Élisabeth Loisel

Personal information
- Date of birth: 1 August 1963 (age 63)
- Place of birth: Meaux, France
- Height: 1.71 m (5 ft 7 in)
- Position: Defender

Senior career*
- Years: Team / Apps / (Gls)
- 1979–1982: Stade Reims
- 1982–1989: Saint-Maur

International career
- 1980–1989: France / 40 / (3)

Managerial career
- 1997–2007: France (women's)
- 2007–2008: China (women's)

= Élisabeth Loisel =

French footballer and manager (born 1963)

Élisabeth Loisel (born 1 August 1963) is a French former football player and manager. Throughout her career she played for Stade de Reims and VGA Saint-Maur. She was a member of the France national team between 1980 and her retirement in 1989 at 26.

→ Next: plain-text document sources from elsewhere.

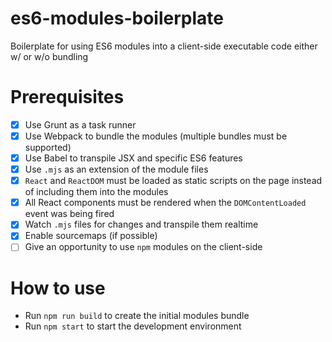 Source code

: # es6-modules-boilerplate
Boilerplate for using ES6 modules into a client-side executable code either w/ or w/o bundling

# Prerequisites
 - [x] Use Grunt as a task runner
 - [x] Use Webpack to bundle the modules (multiple bundles must be supported)
 - [x] Use Babel to transpile JSX and specific ES6 features
 - [x] Use `.mjs` as an extension of the module files
 - [x] `React` and `ReactDOM` must be loaded as static scripts on the page instead of including them into the modules
 - [x] All React components must be rendered when the `DOMContentLoaded` event was being fired
 - [x] Watch `.mjs` files for changes and transpile them realtime
 - [x] Enable sourcemaps (if possible)
 - [ ] Give an opportunity to use `npm` modules on the client-side

# How to use
 - Run `npm run build` to create the initial modules bundle
 - Run `npm start` to start the development environment
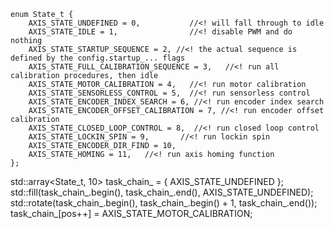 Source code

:     enum State_t {
        AXIS_STATE_UNDEFINED = 0,           //<! will fall through to idle
        AXIS_STATE_IDLE = 1,                //<! disable PWM and do nothing
        AXIS_STATE_STARTUP_SEQUENCE = 2, //<! the actual sequence is defined by the config.startup_... flags
        AXIS_STATE_FULL_CALIBRATION_SEQUENCE = 3,   //<! run all calibration procedures, then idle
        AXIS_STATE_MOTOR_CALIBRATION = 4,   //<! run motor calibration
        AXIS_STATE_SENSORLESS_CONTROL = 5,  //<! run sensorless control
        AXIS_STATE_ENCODER_INDEX_SEARCH = 6, //<! run encoder index search
        AXIS_STATE_ENCODER_OFFSET_CALIBRATION = 7, //<! run encoder offset calibration
        AXIS_STATE_CLOSED_LOOP_CONTROL = 8,  //<! run closed loop control
        AXIS_STATE_LOCKIN_SPIN = 9,       //<! run lockin spin
        AXIS_STATE_ENCODER_DIR_FIND = 10,
        AXIS_STATE_HOMING = 11,   //<! run axis homing function
    };

std::array<State_t, 10> task_chain_ = { AXIS_STATE_UNDEFINED };
std::fill(task_chain_.begin(), task_chain_.end(), AXIS_STATE_UNDEFINED);
std::rotate(task_chain_.begin(), task_chain_.begin() + 1, task_chain_.end());
task_chain_[pos++] = AXIS_STATE_MOTOR_CALIBRATION;
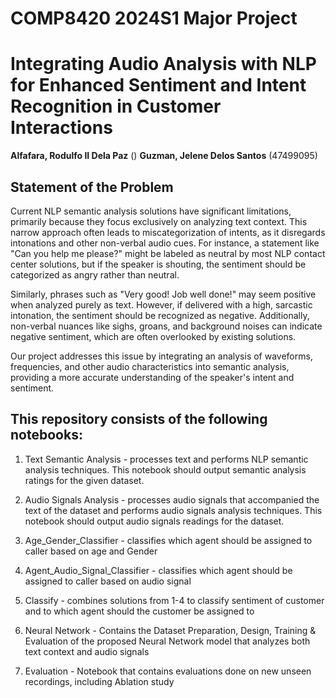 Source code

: # COMP8420 2024S1 Major Project

# Integrating Audio Analysis with NLP for Enhanced Sentiment and Intent Recognition in Customer Interactions

__Alfafara, Rodulfo II Dela Paz__ ()
__Guzman, Jelene Delos Santos__ (47499095)

## Statement of the Problem

Current NLP semantic analysis solutions have significant limitations, primarily because they focus exclusively on analyzing text context. This narrow approach often leads to miscategorization of intents, as it disregards intonations and other non-verbal audio cues. For instance, a statement like "Can you help me please?" might be labeled as neutral by most NLP contact center solutions, but if the speaker is shouting, the sentiment should be categorized as angry rather than neutral.

Similarly, phrases such as "Very good! Job well done!" may seem positive when analyzed purely as text. However, if delivered with a high, sarcastic intonation, the sentiment should be recognized as negative. Additionally, non-verbal nuances like sighs, groans, and background noises can indicate negative sentiment, which are often overlooked by existing solutions.

Our project addresses this issue by integrating an analysis of waveforms, frequencies, and other audio characteristics into semantic analysis, providing a more accurate understanding of the speaker's intent and sentiment.

## This repository consists of the following notebooks:

1) Text Semantic Analysis - processes text and performs NLP semantic analysis techniques. This notebook should output semantic analysis ratings for the given dataset. 

2) Audio Signals Analysis - processes audio signals that accompanied the text of the dataset and performs audio signals analysis techniques. This notebook should output audio signals readings for the dataset. 

3) Age_Gender_Classifier - classifies which agent should be assigned to caller based on age and Gender

4) Agent_Audio_Signal_Classifier - classifies which agent should be assigned to caller based on audio signal

5) Classify - combines solutions from 1-4 to classify sentiment of customer and to which agent should the customer be assigned to

6) Neural Network - Contains the Dataset Preparation, Design, Training & Evaluation of the proposed Neural Network model that analyzes both text context and audio signals 

7) Evaluation - Notebook that contains evaluations done on new unseen recordings, including Ablation study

In 1997 she was appointed the France national team manager. Under her tenancy France qualified for the 2003 World Cup and the 2001 and 2005 European Championships. She was sacked after France failed to qualify for the 2007 World Cup. That same year she was signed by the Chinese Football Association as China's manager for the 2008 Summer Olympics. However, she was sacked five months from the tournament, following a disappointing performance in the 2008 Algarve Cup.

She currently leads the Committee for Women's Football and the FIFA Women's World Cup in the French Football Federation.